# [What the exercise asks]
Among the entries below, count the lines containing the string "tabular". Only the count is needed.

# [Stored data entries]

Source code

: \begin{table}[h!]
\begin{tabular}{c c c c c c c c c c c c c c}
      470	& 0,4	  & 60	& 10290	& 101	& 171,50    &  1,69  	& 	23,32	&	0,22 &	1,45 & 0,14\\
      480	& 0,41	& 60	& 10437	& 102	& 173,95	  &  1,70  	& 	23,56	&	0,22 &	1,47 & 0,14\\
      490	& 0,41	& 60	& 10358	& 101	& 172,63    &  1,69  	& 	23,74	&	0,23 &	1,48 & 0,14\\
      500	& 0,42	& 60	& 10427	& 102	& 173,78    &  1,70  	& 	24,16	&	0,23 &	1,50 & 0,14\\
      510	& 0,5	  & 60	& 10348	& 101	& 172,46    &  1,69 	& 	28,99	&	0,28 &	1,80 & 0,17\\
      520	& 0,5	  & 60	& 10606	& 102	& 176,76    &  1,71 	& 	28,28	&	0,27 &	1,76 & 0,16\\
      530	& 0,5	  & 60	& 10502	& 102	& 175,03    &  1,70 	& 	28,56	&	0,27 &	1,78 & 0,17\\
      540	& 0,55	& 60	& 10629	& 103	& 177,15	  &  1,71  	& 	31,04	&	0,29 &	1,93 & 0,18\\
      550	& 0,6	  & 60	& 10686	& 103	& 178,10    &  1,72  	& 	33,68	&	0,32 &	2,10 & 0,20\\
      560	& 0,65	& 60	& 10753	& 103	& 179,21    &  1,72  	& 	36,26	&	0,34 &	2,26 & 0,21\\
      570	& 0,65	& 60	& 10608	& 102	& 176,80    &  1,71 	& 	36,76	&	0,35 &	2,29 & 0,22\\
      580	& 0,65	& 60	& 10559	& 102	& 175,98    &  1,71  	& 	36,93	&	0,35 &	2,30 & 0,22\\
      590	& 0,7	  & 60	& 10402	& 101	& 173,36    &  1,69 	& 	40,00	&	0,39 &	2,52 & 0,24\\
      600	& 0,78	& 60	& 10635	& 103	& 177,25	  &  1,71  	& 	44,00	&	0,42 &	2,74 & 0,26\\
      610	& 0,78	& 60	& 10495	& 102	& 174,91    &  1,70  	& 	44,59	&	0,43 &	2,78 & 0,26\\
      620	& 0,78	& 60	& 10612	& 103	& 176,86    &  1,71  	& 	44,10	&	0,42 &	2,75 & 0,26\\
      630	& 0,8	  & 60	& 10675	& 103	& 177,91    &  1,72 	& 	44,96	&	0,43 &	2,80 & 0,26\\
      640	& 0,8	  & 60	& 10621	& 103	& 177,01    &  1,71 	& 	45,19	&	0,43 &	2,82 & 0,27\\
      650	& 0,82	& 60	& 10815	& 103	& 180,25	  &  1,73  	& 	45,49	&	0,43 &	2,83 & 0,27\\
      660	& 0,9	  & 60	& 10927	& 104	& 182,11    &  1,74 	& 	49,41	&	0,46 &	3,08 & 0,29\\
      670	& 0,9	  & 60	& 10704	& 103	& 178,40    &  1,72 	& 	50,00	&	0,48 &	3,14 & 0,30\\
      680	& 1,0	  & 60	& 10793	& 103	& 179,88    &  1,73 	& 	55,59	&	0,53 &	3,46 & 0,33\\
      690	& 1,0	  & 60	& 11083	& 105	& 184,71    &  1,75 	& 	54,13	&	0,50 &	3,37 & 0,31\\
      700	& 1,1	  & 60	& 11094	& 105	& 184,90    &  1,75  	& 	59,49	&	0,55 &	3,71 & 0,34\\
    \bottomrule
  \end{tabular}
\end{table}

# [Result]
2